• [Exercise data]:
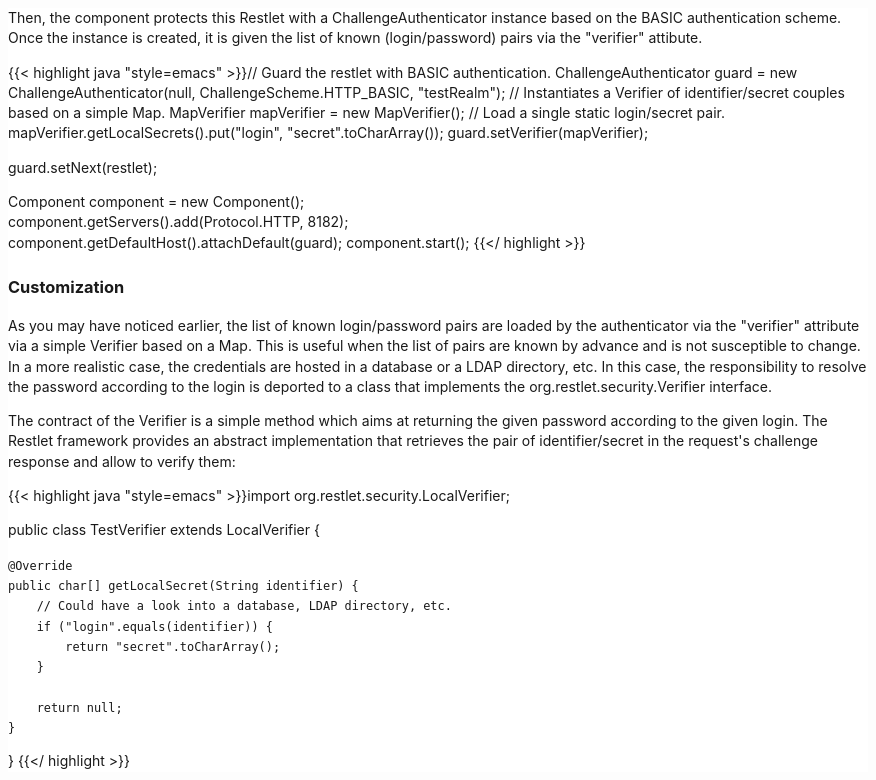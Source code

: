 Then, the component protects this Restlet with a ChallengeAuthenticator
instance based on the BASIC authentication scheme. Once the instance is
created, it is given the list of known (login/password) pairs via the
"verifier" attibute.

{{< highlight java "style=emacs" >}}// Guard the restlet with BASIC authentication.
ChallengeAuthenticator guard = new ChallengeAuthenticator(null, ChallengeScheme.HTTP_BASIC, "testRealm");
// Instantiates a Verifier of identifier/secret couples based on a simple Map.
MapVerifier mapVerifier = new MapVerifier();
// Load a single static login/secret pair.
mapVerifier.getLocalSecrets().put("login", "secret".toCharArray());
guard.setVerifier(mapVerifier);

guard.setNext(restlet);

Component component = new Component();  
component.getServers().add(Protocol.HTTP, 8182);  
component.getDefaultHost().attachDefault(guard);
component.start();
{{</ highlight >}}

### Customization

As you may have noticed earlier, the list of known login/password pairs
are loaded by the authenticator via the "verifier" attribute via a
simple Verifier based on a Map. This is useful when the list of pairs
are known by advance and is not susceptible to change. In a more
realistic case, the credentials are hosted in a database or a LDAP
directory, etc. In this case, the responsibility to resolve the password
according to the login is deported to a class that implements the
org.restlet.security.Verifier interface.

The contract of the Verifier is a simple method which aims at returning
the given password according to the given login. The Restlet framework
provides an abstract implementation that retrieves the pair of
identifier/secret in the request's challenge response and allow to
verify them:

{{< highlight java "style=emacs" >}}import org.restlet.security.LocalVerifier;

public class TestVerifier extends LocalVerifier {

    @Override
    public char[] getLocalSecret(String identifier) {
        // Could have a look into a database, LDAP directory, etc.
        if ("login".equals(identifier)) {
            return "secret".toCharArray();
        }

        return null;
    }

}
{{</ highlight >}}
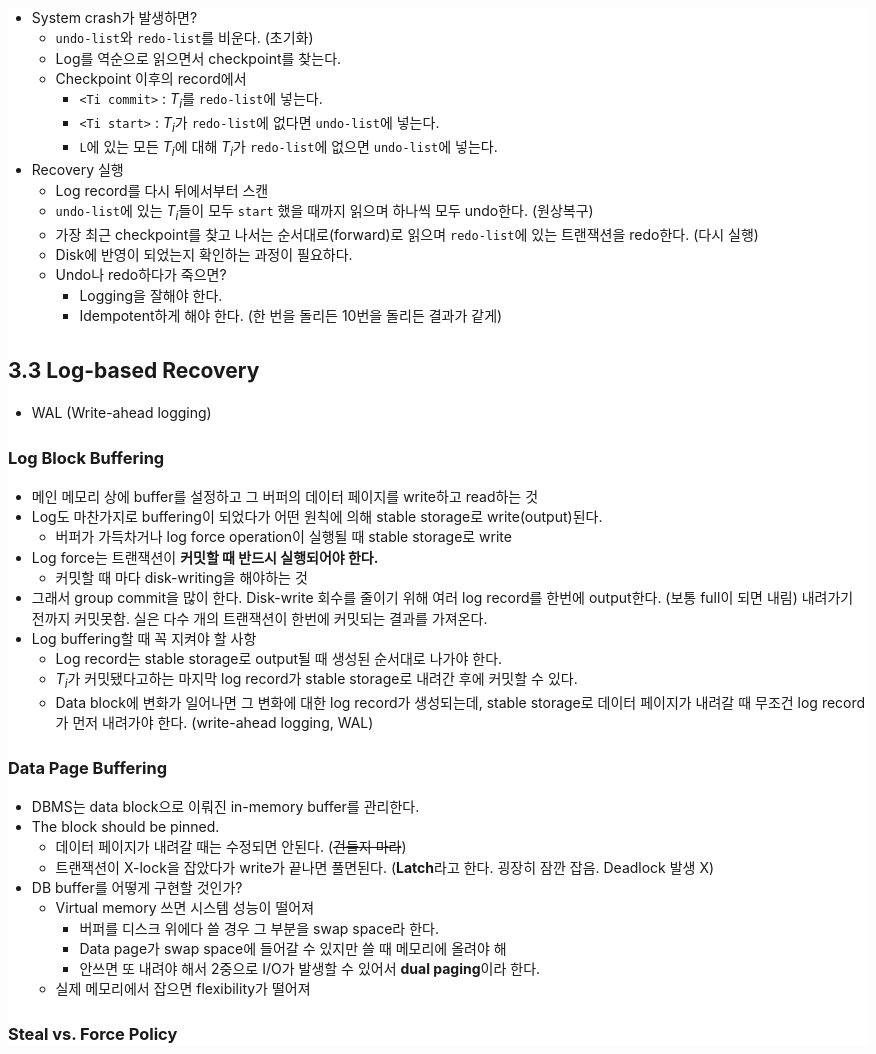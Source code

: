 - System crash가 발생하면?
  - `undo-list`와 `redo-list`를 비운다. (초기화)
  - Log를 역순으로 읽으면서 checkpoint를 찾는다.
  - Checkpoint 이후의 record에서
    - `<Ti commit>` : $T_i​$를 `redo-list`에 넣는다.
    - `<Ti start>` : $T_i​$가 `redo-list`에 없다면 `undo-list`에 넣는다.
    -  `L`에 있는 모든 $T_i$에 대해 $T_i$가 `redo-list`에 없으면 `undo-list`에 넣는다.
- Recovery 실행
  - Log record를 다시 뒤에서부터 스캔
  - `undo-list`에 있는 $T_i$들이 모두 `start` 했을 때까지 읽으며 하나씩 모두 undo한다. (원상복구)
  - 가장 최근 checkpoint를 찾고 나서는 순서대로(forward)로 읽으며 `redo-list`에 있는 트랜잭션을 redo한다. (다시 실행)
  - Disk에 반영이 되었는지 확인하는 과정이 필요하다.
  - Undo나 redo하다가 죽으면?
    - Logging을 잘해야 한다.
    - Idempotent하게 해야 한다. (한 번을 돌리든 10번을 돌리든 결과가 같게)

<div style="page-break-after: always;"></div>

## 3.3 Log-based Recovery

- WAL (Write-ahead logging)

### Log Block Buffering

- 메인 메모리 상에 buffer를 설정하고 그 버퍼의 데이터 페이지를 write하고 read하는 것
- Log도 마찬가지로 buffering이 되었다가 어떤 원칙에 의해 stable storage로 write(output)된다.
  - 버퍼가 가득차거나 log force operation이 실행될 때 stable storage로 write
- Log force는 트랜잭션이 **커밋할 때 반드시 실행되어야 한다.**
  - 커밋할 때 마다 disk-writing을 해야하는 것
- 그래서 group commit을 많이 한다. Disk-write 회수를 줄이기 위해 여러 log record를 한번에 output한다. (보통 full이 되면 내림) 내려가기 전까지 커밋못함. 실은 다수 개의 트랜잭션이 한번에 커밋되는 결과를 가져온다.
- Log buffering할 때 꼭 지켜야 할 사항
  - Log record는 stable storage로 output될 때 생성된 순서대로 나가야 한다.
  - $T_i$가 커밋됐다고하는 마지막 log record가 stable storage로 내려간 후에 커밋할 수 있다.
  - Data block에 변화가 일어나면 그 변화에 대한 log record가 생성되는데, stable storage로 데이터 페이지가 내려갈 때 무조건 log record가 먼저 내려가야 한다. (write-ahead logging, WAL)

### Data Page Buffering

- DBMS는 data block으로 이뤄진 in-memory buffer를 관리한다.
- The block should be pinned.
  - 데이터 페이지가 내려갈 때는 수정되면 안된다. (~~건들지 마라~~)
  - 트랜잭션이 X-lock을 잡았다가 write가 끝나면 풀면된다. (**Latch**라고 한다. 굉장히 잠깐 잡음. Deadlock 발생 X)
- DB buffer를 어떻게 구현할 것인가?
  - Virtual memory 쓰면 시스템 성능이 떨어져
    - 버퍼를 디스크 위에다 쓸 경우 그 부분을 swap space라 한다.
    - Data page가 swap space에 들어갈 수 있지만 쓸 때 메모리에 올려야 해
    - 안쓰면 또 내려야 해서 2중으로 I/O가 발생할 수 있어서 **dual paging**이라 한다.
  - 실제 메모리에서 잡으면 flexibility가 떨어져

### Steal vs. Force Policy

• [Exercise requirements]: Output, exactly and with no other text, the line that contains "- Idempotent하게 해야" and all lines from there to the end of the records.

• [Result of this task]:
    - Idempotent하게 해야 한다. (한 번을 돌리든 10번을 돌리든 결과가 같게)

<div style="page-break-after: always;"></div>

## 3.3 Log-based Recovery

- WAL (Write-ahead logging)

### Log Block Buffering

- 메인 메모리 상에 buffer를 설정하고 그 버퍼의 데이터 페이지를 write하고 read하는 것
- Log도 마찬가지로 buffering이 되었다가 어떤 원칙에 의해 stable storage로 write(output)된다.
  - 버퍼가 가득차거나 log force operation이 실행될 때 stable storage로 write
- Log force는 트랜잭션이 **커밋할 때 반드시 실행되어야 한다.**
  - 커밋할 때 마다 disk-writing을 해야하는 것
- 그래서 group commit을 많이 한다. Disk-write 회수를 줄이기 위해 여러 log record를 한번에 output한다. (보통 full이 되면 내림) 내려가기 전까지 커밋못함. 실은 다수 개의 트랜잭션이 한번에 커밋되는 결과를 가져온다.
- Log buffering할 때 꼭 지켜야 할 사항
  - Log record는 stable storage로 output될 때 생성된 순서대로 나가야 한다.
  - $T_i$가 커밋됐다고하는 마지막 log record가 stable storage로 내려간 후에 커밋할 수 있다.
  - Data block에 변화가 일어나면 그 변화에 대한 log record가 생성되는데, stable storage로 데이터 페이지가 내려갈 때 무조건 log record가 먼저 내려가야 한다. (write-ahead logging, WAL)

### Data Page Buffering

- DBMS는 data block으로 이뤄진 in-memory buffer를 관리한다.
- The block should be pinned.
  - 데이터 페이지가 내려갈 때는 수정되면 안된다. (~~건들지 마라~~)
  - 트랜잭션이 X-lock을 잡았다가 write가 끝나면 풀면된다. (**Latch**라고 한다. 굉장히 잠깐 잡음. Deadlock 발생 X)
- DB buffer를 어떻게 구현할 것인가?
  - Virtual memory 쓰면 시스템 성능이 떨어져
    - 버퍼를 디스크 위에다 쓸 경우 그 부분을 swap space라 한다.
    - Data page가 swap space에 들어갈 수 있지만 쓸 때 메모리에 올려야 해
    - 안쓰면 또 내려야 해서 2중으로 I/O가 발생할 수 있어서 **dual paging**이라 한다.
  - 실제 메모리에서 잡으면 flexibility가 떨어져

### Steal vs. Force Policy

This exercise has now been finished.